Thus, the agenda of the government of the ‘citizens’ revolution’, who started that same year, set out the alternative of escaping neoliberalism, as the main element to bring about changes needed to transform the country; debt was already seen in its wider scope as an instrument of such a model. The time had come for analyses, denunciations, actions and proposals broadly supported by social organizations, institutions and intellectuals with a critical voice to include them in public policies.

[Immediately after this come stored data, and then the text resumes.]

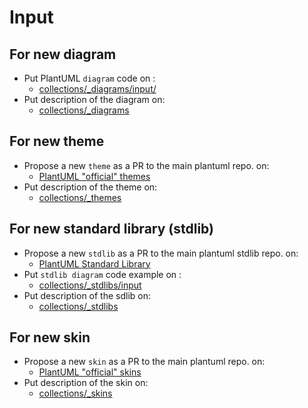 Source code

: # Input

## For new diagram

- Put PlantUML `diagram` code on :
  - [collections/_diagrams/input/](../collections/_diagrams/input/)
- Put description of the diagram on:
  - [collections/_diagrams](../collections/_diagrams)

## For new theme

- Propose a new `theme` as a PR to the main plantuml repo. on:
  - [PlantUML "official" themes](https://github.com/plantuml/plantuml/tree/master/themes)
- Put description of the theme on:
  - [collections/_themes](../collections/_themes)

## For new standard library (stdlib)

- Propose a new `stdlib` as a PR to the main plantuml stdlib repo. on:
  - [PlantUML Standard Library](https://github.com/plantuml/plantuml-stdlib/tree/master/stdlib)
- Put `stdlib diagram` code example on :
  - [collections/_stdlibs/input](../collections/_stdlibs/input/)
- Put description of the sdlib on:
  - [collections/_stdlibs](../collections/_stdlibs)

## For new skin

- Propose a new `skin` as a PR to the main plantuml repo. on:
  - [PlantUML "official" skins](https://github.com/plantuml/plantuml/tree/master/skin)
- Put description of the skin on:
  - [collections/_skins](../collections/_skins)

As protagonists of this project of change within the government, we could highlight the participation of the following actors in the fight against debt: Rafael Correa, Alberto Acosta, Ricardo Patiño, among others.

The establishment of priorities and commitment to modify policies to face debt was felt immediately: the government adopted the thesis of ‘illegitimacy’ of the debt, and this was mainly captured in the constitution of the Commission for the Comprehensive Auditing of Public Credit (Comisión de Auditoría Integral del Crédito Público), whose task is based on a broad and innovative concept of debt auditing: “determine its legitimacy, legality, transparency, quality, effectiveness and efficiency, considering the legal and financial aspects, and impacts on the economy, society, gender, the region, the environment and nationalities and peoples.”

The realization that the debt system operates internationally and that the construction of alternatives has a similar scope, was definitive factor for the Commission to have a mixed composition, with national and international members. With this, the process is enhanced with methodological and political developments that have followed regional and global dynamics, and which now find a particular and concrete case of application, adaptation and development.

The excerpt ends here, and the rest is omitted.